Jacques Payet is a practitioner of Yoshinkan-style aikido.
30 Facts About Jacques Payet
Jacques Payet was the longest-serving non-Japanese uchi-deshi of Yoshinkan founder Gozo Shioda and is ranked Hachidan in the Yoshinkan organization, with the honorific Shihan.
Jacques Payet is the founder and head instructor of Mugenjuku dojo and the Mugenjuku Kenshusei program in Kyoto, Japan.
Jacques Payet is the originator of the well-known Senshusei Course, a translator of several important works in aikido, and a guest instructor in demand around the world.
Jacques Payet arrived without any information about Shioda's location but was able to find the Yoshinkan dojo with the assistance of a French speaking Japanese student at Tokyo University.
When Jacques Payet arrived at the Yoshinkan in 1980, most classes were taught by Takafumi Takeno.
Jacques Payet's stay was extended several times until the beginning of the dojo's next special police training course in April 1981, at which time Payet officially became an uchi-deshi in the Yoshinkan dojo.
Jacques Payet was Shioda's deshi from that time until Shioda's death in 1994.
Jacques Payet lived in Japan as a direct disciple of Shioda for two periods, 1980 - 1985 and 1989 - 1993.
However, in 1988, Jacques Payet decided he was unsatisfied with his own practice of aikido and requested that he be allowed to return to Japan to continue studying at the Yoshinkan dojo.
On moving to the US, Jacques Payet made a tour of the country, visiting dojos and observing the state of aikido practice and aikido instruction throughout the country.

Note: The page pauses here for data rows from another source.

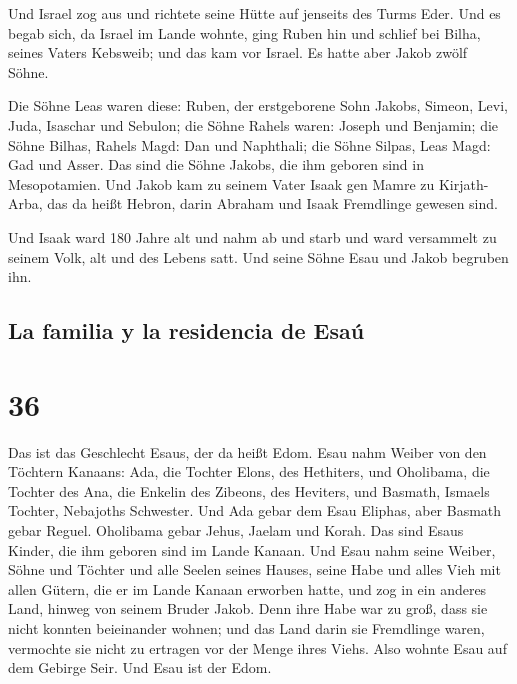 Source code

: Und Israel zog aus und richtete seine Hütte auf jenseits
des Turms Eder.  Und es begab sich, da Israel im Lande
wohnte, ging Ruben hin und schlief bei Bilha, seines Vaters Kebsweib;
und das kam vor Israel. Es hatte aber Jakob zwölf Söhne.

 Die Söhne Leas waren diese: Ruben, der erstgeborene Sohn
Jakobs, Simeon, Levi, Juda, Isaschar und Sebulon;  die
Söhne Rahels waren: Joseph und Benjamin;  die Söhne
Bilhas, Rahels Magd: Dan und Naphthali;  die Söhne
Silpas, Leas Magd: Gad und Asser. Das sind die Söhne Jakobs, die ihm
geboren sind in Mesopotamien.  Und Jakob kam zu seinem
Vater Isaak gen Mamre zu Kirjath-Arba, das da heißt Hebron, darin
Abraham und Isaak Fremdlinge gewesen sind.

 Und Isaak ward 180 Jahre alt  und nahm ab
und starb und ward versammelt zu seinem Volk, alt und des Lebens satt.
Und seine Söhne Esau und Jakob begruben ihn.

\hypertarget{la-familia-y-la-residencia-de-esauxfa}{%
\subsection{La familia y la residencia de
Esaú}\label{la-familia-y-la-residencia-de-esauxfa}}

\hypertarget{section-35}{%
\section{36}\label{section-35}}

 Das ist das Geschlecht Esaus, der da heißt Edom.
 Esau nahm Weiber von den Töchtern Kanaans: Ada, die
Tochter Elons, des Hethiters, und Oholibama, die Tochter des Ana, die
Enkelin des Zibeons, des Heviters,  und Basmath, Ismaels
Tochter, Nebajoths Schwester.  Und Ada gebar dem Esau
Eliphas, aber Basmath gebar Reguel.  Oholibama gebar
Jehus, Jaelam und Korah. Das sind Esaus Kinder, die ihm geboren sind im
Lande Kanaan.  Und Esau nahm seine Weiber, Söhne und
Töchter und alle Seelen seines Hauses, seine Habe und alles Vieh mit
allen Gütern, die er im Lande Kanaan erworben hatte, und zog in ein
anderes Land, hinweg von seinem Bruder Jakob.  Denn ihre
Habe war zu groß, dass sie nicht konnten beieinander wohnen; und das
Land darin sie Fremdlinge waren, vermochte sie nicht zu ertragen vor der
Menge ihres Viehs.  Also wohnte Esau auf dem Gebirge Seir.
Und Esau ist der Edom.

Jacques Payet initially settled in Minnesota but eventually moved to California, where he taught in the University of California system.
Jacques Payet is a popular seminar instructor and makes trips to dojos in the United States, England and Russia annually in addition to giving seminars at corporations and universities in Japan.
Jacques Payet was present at Gozo Shioda's last overseas demonstration in Germany in 1988.
When Jacques Payet moved to Kyoto in 2005, leadership of that school passed to David Fryberger, Yoshinkan 5th-dan, and the school's name is "Aikido on Ventura".
Jacques Payet returned to Japan in May 2005, settling in Kyoto as the assistant director of ITEC at Doshisha University.
In Kyoto, Jacques Payet initially pursued aikido training on his own without taking on students.
In 2008, Jacques Payet opened a formal dojo in Kyoto with the assistance of shidoin Yutaka Kikuchi and Masahiro Nakatsuka.
Jacques Payet wanted a traditional facility rather than a gymnasium for training and found Shiramine Jingu, which has a dojo on its grounds.
Jacques Payet designed and organised the original international Senshusei Course, in which foreign students can enroll in the special training course given to the Kidotai.
Jacques Payet observed that most foreign students could achieve technical proficiency up through the 1st or 2nd dan ranks, but did not have an opportunity to advance after that.
Jacques Payet conceived of the Course and the IYAF as a way of building up qualified foreign instructors who could promote the Yoshinkan style of aikido outside Japan.
Jacques Payet took care of foreign correspondence for the dojo and served on the staff of the Aikido Yoshinkan International Newsletter.
When Jacques Payet was uchi-deshi at the Yoshinkan, there was a notebook full of technical information and anecdotes of Gozo Shioda.
Jacques Payet taught himself to read Japanese with the aim of translating this notebook.
Jacques Payet acted as a translator for portions of this work, while his deshi Chris Crampton, 4th-dan, proofread some of the English text.
Jacques Payet is mentioned several times in Robert Twigger's book Angry White Pyjamas, about the author's experiences on the 3rd Senshusei Course.
In 2011, Jacques Payet appeared in a video produced by the travel program YAJIKITA ON THE ROAD.
In 2014, Jacques Payet appeared on a comedy sketch filmed in Tokyo.
Jacques Payet offers a Part-Time Kenshusei course, which meets on Saturday nights and Sunday mornings and is appropriate for older individuals or those with full-time jobs.